The Food and Drug Administration (FDA) announced on Friday last week that at least 235 food companies and restaurants have used the Chuan Tung brand of lard-based oil produced by Greater Kaohsiung-based Chang Guann Co that was mixed with oil skimmed from kitchen waste.
After the nation was hit last year by an adulterated oil scandal involving Chang Chi Foodstuff Factory Co, where the company was found to have blended edible oil products with copper chlorophyllin and cottonseed oil, the municipality’s Bureau of Environmental Protection started a soap-making program in a bid to control the environmental damage caused by residents disposing of used oil.
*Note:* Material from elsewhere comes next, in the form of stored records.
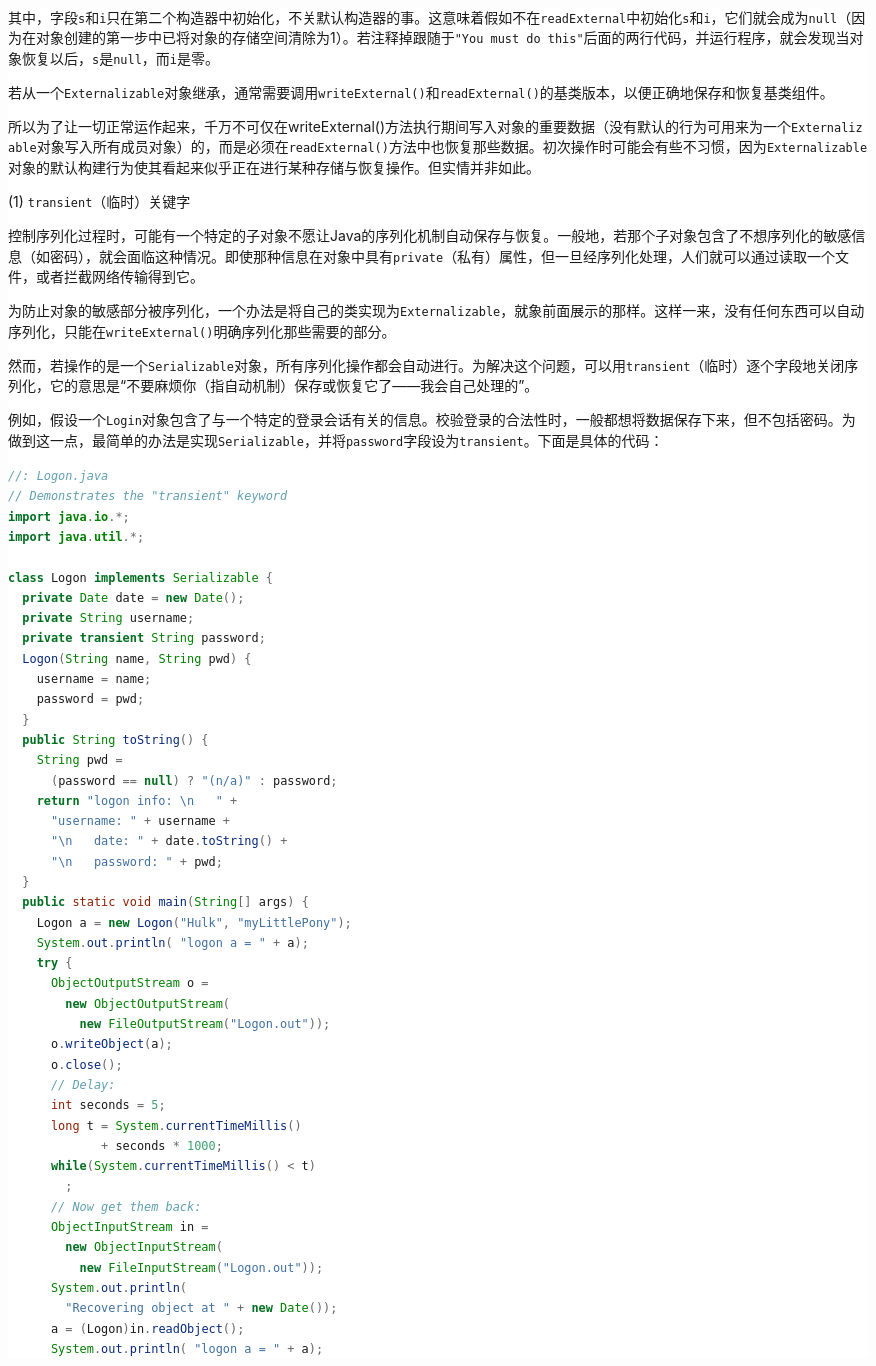 其中，字段`s`和`i`只在第二个构造器中初始化，不关默认构造器的事。这意味着假如不在`readExternal`中初始化`s`和`i`，它们就会成为`null`（因为在对象创建的第一步中已将对象的存储空间清除为1）。若注释掉跟随于`"You must do this"`后面的两行代码，并运行程序，就会发现当对象恢复以后，`s`是`null`，而`i`是零。

若从一个`Externalizable`对象继承，通常需要调用`writeExternal()`和`readExternal()`的基类版本，以便正确地保存和恢复基类组件。

所以为了让一切正常运作起来，千万不可仅在writeExternal()方法执行期间写入对象的重要数据（没有默认的行为可用来为一个`Externalizable`对象写入所有成员对象）的，而是必须在`readExternal()`方法中也恢复那些数据。初次操作时可能会有些不习惯，因为`Externalizable`对象的默认构建行为使其看起来似乎正在进行某种存储与恢复操作。但实情并非如此。

(1) `transient`（临时）关键字

控制序列化过程时，可能有一个特定的子对象不愿让Java的序列化机制自动保存与恢复。一般地，若那个子对象包含了不想序列化的敏感信息（如密码），就会面临这种情况。即使那种信息在对象中具有`private`（私有）属性，但一旦经序列化处理，人们就可以通过读取一个文件，或者拦截网络传输得到它。

为防止对象的敏感部分被序列化，一个办法是将自己的类实现为`Externalizable`，就象前面展示的那样。这样一来，没有任何东西可以自动序列化，只能在`writeExternal()`明确序列化那些需要的部分。

然而，若操作的是一个`Serializable`对象，所有序列化操作都会自动进行。为解决这个问题，可以用`transient`（临时）逐个字段地关闭序列化，它的意思是“不要麻烦你（指自动机制）保存或恢复它了——我会自己处理的”。

例如，假设一个`Login`对象包含了与一个特定的登录会话有关的信息。校验登录的合法性时，一般都想将数据保存下来，但不包括密码。为做到这一点，最简单的办法是实现`Serializable`，并将`password`字段设为`transient`。下面是具体的代码：

```java
//: Logon.java
// Demonstrates the "transient" keyword
import java.io.*;
import java.util.*;

class Logon implements Serializable {
  private Date date = new Date();
  private String username;
  private transient String password;
  Logon(String name, String pwd) {
    username = name;
    password = pwd;
  }
  public String toString() {
    String pwd =
      (password == null) ? "(n/a)" : password;
    return "logon info: \n   " +
      "username: " + username +
      "\n   date: " + date.toString() +
      "\n   password: " + pwd;
  }
  public static void main(String[] args) {
    Logon a = new Logon("Hulk", "myLittlePony");
    System.out.println( "logon a = " + a);
    try {
      ObjectOutputStream o =
        new ObjectOutputStream(
          new FileOutputStream("Logon.out"));
      o.writeObject(a);
      o.close();
      // Delay:
      int seconds = 5;
      long t = System.currentTimeMillis()
             + seconds * 1000;
      while(System.currentTimeMillis() < t)
        ;
      // Now get them back:
      ObjectInputStream in =
        new ObjectInputStream(
          new FileInputStream("Logon.out"));
      System.out.println(
        "Recovering object at " + new Date());
      a = (Logon)in.readObject();
      System.out.println( "logon a = " + a);
```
More than 10 tonnes of edible food oil was recycled in the program last year and turned into 7,500 bars of soap, the bureau said.
In the first half of this year, it recycled 2.28 tonnes of used oil and produced more than 2,000 bars of soap, it said.
Some of the soap has been donated to social welfare groups to help disadvantaged families, the bureau said.
The bureau said that the city government no longer has to worry about used oil being recycled and making it out onto the market.
Bureau official Chou Miao-min (周妙旻) said dumpster and recycling trucks are equipped to carry waste oil, adding that for every 600 liters of waste oils turned in for recycling, residents can receive one bar of soap.
The bureau’s Web site offers information on how to make soap from waste oil for people who want to learn how to make environmentally friendly soap in their own homes.